» INFORMATION SHOWN
= = = = = = =

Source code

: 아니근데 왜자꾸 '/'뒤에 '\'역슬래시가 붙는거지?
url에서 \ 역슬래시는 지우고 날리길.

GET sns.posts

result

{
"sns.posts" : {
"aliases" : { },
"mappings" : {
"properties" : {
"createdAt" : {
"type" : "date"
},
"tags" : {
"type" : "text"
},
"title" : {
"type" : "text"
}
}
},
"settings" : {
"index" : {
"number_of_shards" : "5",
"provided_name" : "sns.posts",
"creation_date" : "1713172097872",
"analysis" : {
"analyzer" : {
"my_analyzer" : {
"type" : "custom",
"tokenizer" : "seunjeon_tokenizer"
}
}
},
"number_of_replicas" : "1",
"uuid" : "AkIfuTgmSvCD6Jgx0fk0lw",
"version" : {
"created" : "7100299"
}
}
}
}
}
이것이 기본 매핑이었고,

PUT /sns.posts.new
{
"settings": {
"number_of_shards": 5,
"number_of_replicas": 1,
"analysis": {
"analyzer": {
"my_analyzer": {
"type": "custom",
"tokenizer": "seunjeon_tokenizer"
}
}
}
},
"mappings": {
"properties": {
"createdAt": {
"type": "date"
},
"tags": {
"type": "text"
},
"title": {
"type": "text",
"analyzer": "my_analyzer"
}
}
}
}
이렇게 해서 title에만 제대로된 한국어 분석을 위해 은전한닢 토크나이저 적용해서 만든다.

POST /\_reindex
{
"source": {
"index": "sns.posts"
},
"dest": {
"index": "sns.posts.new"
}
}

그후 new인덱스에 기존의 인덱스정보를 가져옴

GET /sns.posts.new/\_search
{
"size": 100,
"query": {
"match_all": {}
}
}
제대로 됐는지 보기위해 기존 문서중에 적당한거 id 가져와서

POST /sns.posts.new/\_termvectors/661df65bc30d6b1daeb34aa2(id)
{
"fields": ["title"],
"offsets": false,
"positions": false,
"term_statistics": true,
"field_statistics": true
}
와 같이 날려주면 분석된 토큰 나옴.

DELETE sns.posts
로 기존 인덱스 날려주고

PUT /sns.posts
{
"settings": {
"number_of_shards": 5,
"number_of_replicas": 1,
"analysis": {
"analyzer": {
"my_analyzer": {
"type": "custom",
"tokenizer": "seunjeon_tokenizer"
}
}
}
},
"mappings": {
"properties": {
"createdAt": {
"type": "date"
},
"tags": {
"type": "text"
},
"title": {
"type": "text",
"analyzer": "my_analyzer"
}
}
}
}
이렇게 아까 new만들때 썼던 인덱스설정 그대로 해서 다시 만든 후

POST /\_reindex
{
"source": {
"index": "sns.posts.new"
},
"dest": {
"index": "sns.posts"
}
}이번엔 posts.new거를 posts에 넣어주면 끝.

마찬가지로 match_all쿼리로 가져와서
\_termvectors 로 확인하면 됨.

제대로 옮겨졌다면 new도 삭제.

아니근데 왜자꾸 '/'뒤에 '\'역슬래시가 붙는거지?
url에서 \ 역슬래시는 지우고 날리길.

= = = = = = =

» GOAL OF THE EXERCISE
All of the records above need to be copied exactly.

» EXPECTED ANSWER
Source code

: 아니근데 왜자꾸 '/'뒤에 '\'역슬래시가 붙는거지?
url에서 \ 역슬래시는 지우고 날리길.

GET sns.posts

result

{
"sns.posts" : {
"aliases" : { },
"mappings" : {
"properties" : {
"createdAt" : {
"type" : "date"
},
"tags" : {
"type" : "text"
},
"title" : {
"type" : "text"
}
}
},
"settings" : {
"index" : {
"number_of_shards" : "5",
"provided_name" : "sns.posts",
"creation_date" : "1713172097872",
"analysis" : {
"analyzer" : {
"my_analyzer" : {
"type" : "custom",
"tokenizer" : "seunjeon_tokenizer"
}
}
},
"number_of_replicas" : "1",
"uuid" : "AkIfuTgmSvCD6Jgx0fk0lw",
"version" : {
"created" : "7100299"
}
}
}
}
}
이것이 기본 매핑이었고,

PUT /sns.posts.new
{
"settings": {
"number_of_shards": 5,
"number_of_replicas": 1,
"analysis": {
"analyzer": {
"my_analyzer": {
"type": "custom",
"tokenizer": "seunjeon_tokenizer"
}
}
}
},
"mappings": {
"properties": {
"createdAt": {
"type": "date"
},
"tags": {
"type": "text"
},
"title": {
"type": "text",
"analyzer": "my_analyzer"
}
}
}
}
이렇게 해서 title에만 제대로된 한국어 분석을 위해 은전한닢 토크나이저 적용해서 만든다.

POST /\_reindex
{
"source": {
"index": "sns.posts"
},
"dest": {
"index": "sns.posts.new"
}
}

그후 new인덱스에 기존의 인덱스정보를 가져옴

GET /sns.posts.new/\_search
{
"size": 100,
"query": {
"match_all": {}
}
}
제대로 됐는지 보기위해 기존 문서중에 적당한거 id 가져와서

POST /sns.posts.new/\_termvectors/661df65bc30d6b1daeb34aa2(id)
{
"fields": ["title"],
"offsets": false,
"positions": false,
"term_statistics": true,
"field_statistics": true
}
와 같이 날려주면 분석된 토큰 나옴.

DELETE sns.posts
로 기존 인덱스 날려주고

PUT /sns.posts
{
"settings": {
"number_of_shards": 5,
"number_of_replicas": 1,
"analysis": {
"analyzer": {
"my_analyzer": {
"type": "custom",
"tokenizer": "seunjeon_tokenizer"
}
}
}
},
"mappings": {
"properties": {
"createdAt": {
"type": "date"
},
"tags": {
"type": "text"
},
"title": {
"type": "text",
"analyzer": "my_analyzer"
}
}
}
}
이렇게 아까 new만들때 썼던 인덱스설정 그대로 해서 다시 만든 후

POST /\_reindex
{
"source": {
"index": "sns.posts.new"
},
"dest": {
"index": "sns.posts"
}
}이번엔 posts.new거를 posts에 넣어주면 끝.

마찬가지로 match_all쿼리로 가져와서
\_termvectors 로 확인하면 됨.

제대로 옮겨졌다면 new도 삭제.

아니근데 왜자꾸 '/'뒤에 '\'역슬래시가 붙는거지?
url에서 \ 역슬래시는 지우고 날리길.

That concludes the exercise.